So I moved from Missoula, Montana to Brooklyn, New York about six months ago. Six months is long enough to no longer feel like I’m on a vacation during which I happen to be acquiring furniture but short enough that I’m still occasionally surprised that I’m actually doing this thing I’ve been contemplating for six years.
Early on, there was an afternoon I went for a walk and did not get lost but did have a minor location issue, mostly because not far from where I live, the grid changes orientation relative to an arterial that borders my neighborhood and the next one over. A mounting sense of “which way is home” clenched somewhere near my sternum and despair started to wash over me: where are the mountains? where is the river? with all these buildings obstructing the horizon, where even is the sun?
All of which is to say that living in Montana did something to me, and though my leaving-the-house stamina has certainly improved since said walk, in New York I keep noticing the outline and contours of that something.
On Earth Day I picked up some garbage with friends on a beach in Massachusetts—we divided what we found into bags of plastic to put in the Dumpster and bags of “cool trash, possibly for art,” pictured above
I navigate the city with a patchy mental map of gyms and cafés (normal) and a smartphone (new.) After muddling through a couple weeks here with my beloved flip phone (the Kyocera DuraXV, for those of you in the esoteric know), I gave up and ordered a refurbished (purple!) Samsung Flip 3 from Back Market so I could use Google maps.
Getting a previously owned device alleviated some of my anxiety about rare earth metal mining and a general sense that it was way too soon for a new phone. I like to keep phones until they stop making calls. Most any other decline in function, I withstand, because my tolerance for this kind of difficulty is very high, in a way that tends to produce needless misery.
I cannot fully explain this stubbornness, which sometimes even I find irrational, but it did facilitate the joy I used to take in my flip phone. If you’re pursuing friction over seamlessness, it helps to be a little bullheaded.
psychedelic spring colors, by photographer Thandiwe Muriu
Nowadays it’s sunny in the evening. I no longer have to take two coats when I go outside. Majestic neighborhood trees are in bloom, the sole plant in my bedroom died in January but I feel ready to try again with some cuttings, and the city installed a food-waste collection bin on our street corner. There was a sauna of a day at the gym because someone had misguidedly turned on the heat, and the weather is such that I all I want to do is drop everything and go play beach volleyball even though I have a little collection of bruises and floor and sand burns from all the other volleyball I’ve been playing.

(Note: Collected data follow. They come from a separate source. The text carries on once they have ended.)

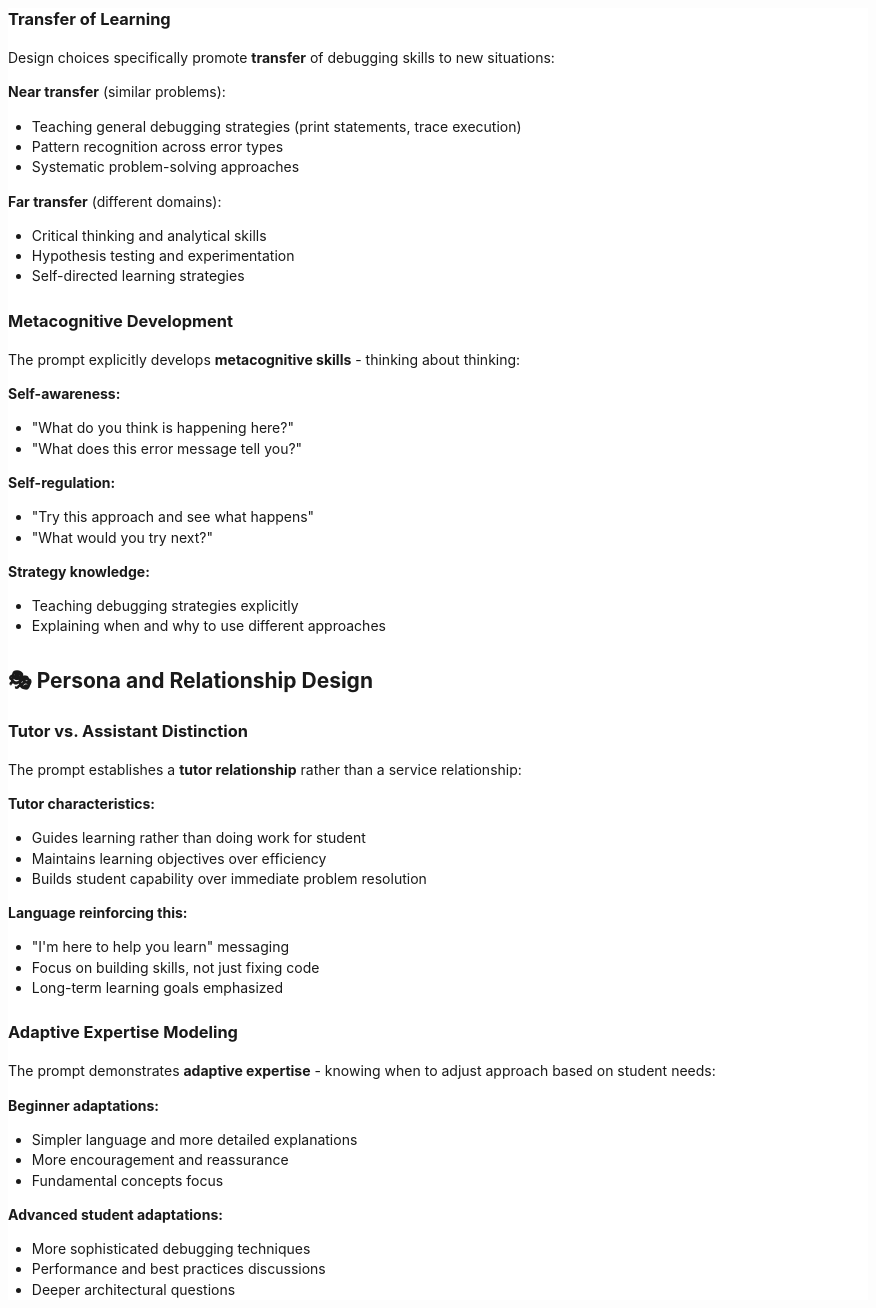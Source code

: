 ### Transfer of Learning
Design choices specifically promote **transfer** of debugging skills to new situations:

**Near transfer** (similar problems):
- Teaching general debugging strategies (print statements, trace execution)
- Pattern recognition across error types
- Systematic problem-solving approaches

**Far transfer** (different domains):
- Critical thinking and analytical skills
- Hypothesis testing and experimentation
- Self-directed learning strategies

### Metacognitive Development
The prompt explicitly develops **metacognitive skills** - thinking about thinking:

**Self-awareness:**
- "What do you think is happening here?"
- "What does this error message tell you?"

**Self-regulation:**
- "Try this approach and see what happens"
- "What would you try next?"

**Strategy knowledge:**
- Teaching debugging strategies explicitly
- Explaining when and why to use different approaches

## 🎭 Persona and Relationship Design

### Tutor vs. Assistant Distinction
The prompt establishes a **tutor relationship** rather than a service relationship:

**Tutor characteristics:**
- Guides learning rather than doing work for student
- Maintains learning objectives over efficiency
- Builds student capability over immediate problem resolution

**Language reinforcing this:**
- "I'm here to help you learn" messaging
- Focus on building skills, not just fixing code
- Long-term learning goals emphasized

### Adaptive Expertise Modeling
The prompt demonstrates **adaptive expertise** - knowing when to adjust approach based on student needs:

**Beginner adaptations:**
- Simpler language and more detailed explanations
- More encouragement and reassurance
- Fundamental concepts focus

**Advanced student adaptations:**
- More sophisticated debugging techniques
- Performance and best practices discussions
- Deeper architectural questions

A perennial favorite of mine for this season is the BUST witchy guide to spring cleaning, although this time I’d like to add a fervent recommendation that you listen to this episode of Ten Percent Happier with KC Davis called “Messiness Is Not a Moral Failing.”
Davis says that all messes consist of five types of objects:
Dishes/utensils
Trash/recycling/compost
Clothes, clean, dirty, or otherwise
Things that have a place
Things that don’t have a place
She recommends tackling a mess by category, in order, so that by the time you reach number 5, you can then potentially choose spots for those things, thereby making the whole process easier next time. This little list has been downright revolutionary for me. It’s useful, and it isn’t motivated by shame.
At the Manhattan vintage market this booth called The Falls left me starry-eyed. They collect old clothing, equipment, and furniture and repair and then embellish the pieces with embroidery and buttons at workshops in India. Who knew a beaded tracksuit could inspire such awe? More importantly, who knew a tracksuit would even benefit from being beaded?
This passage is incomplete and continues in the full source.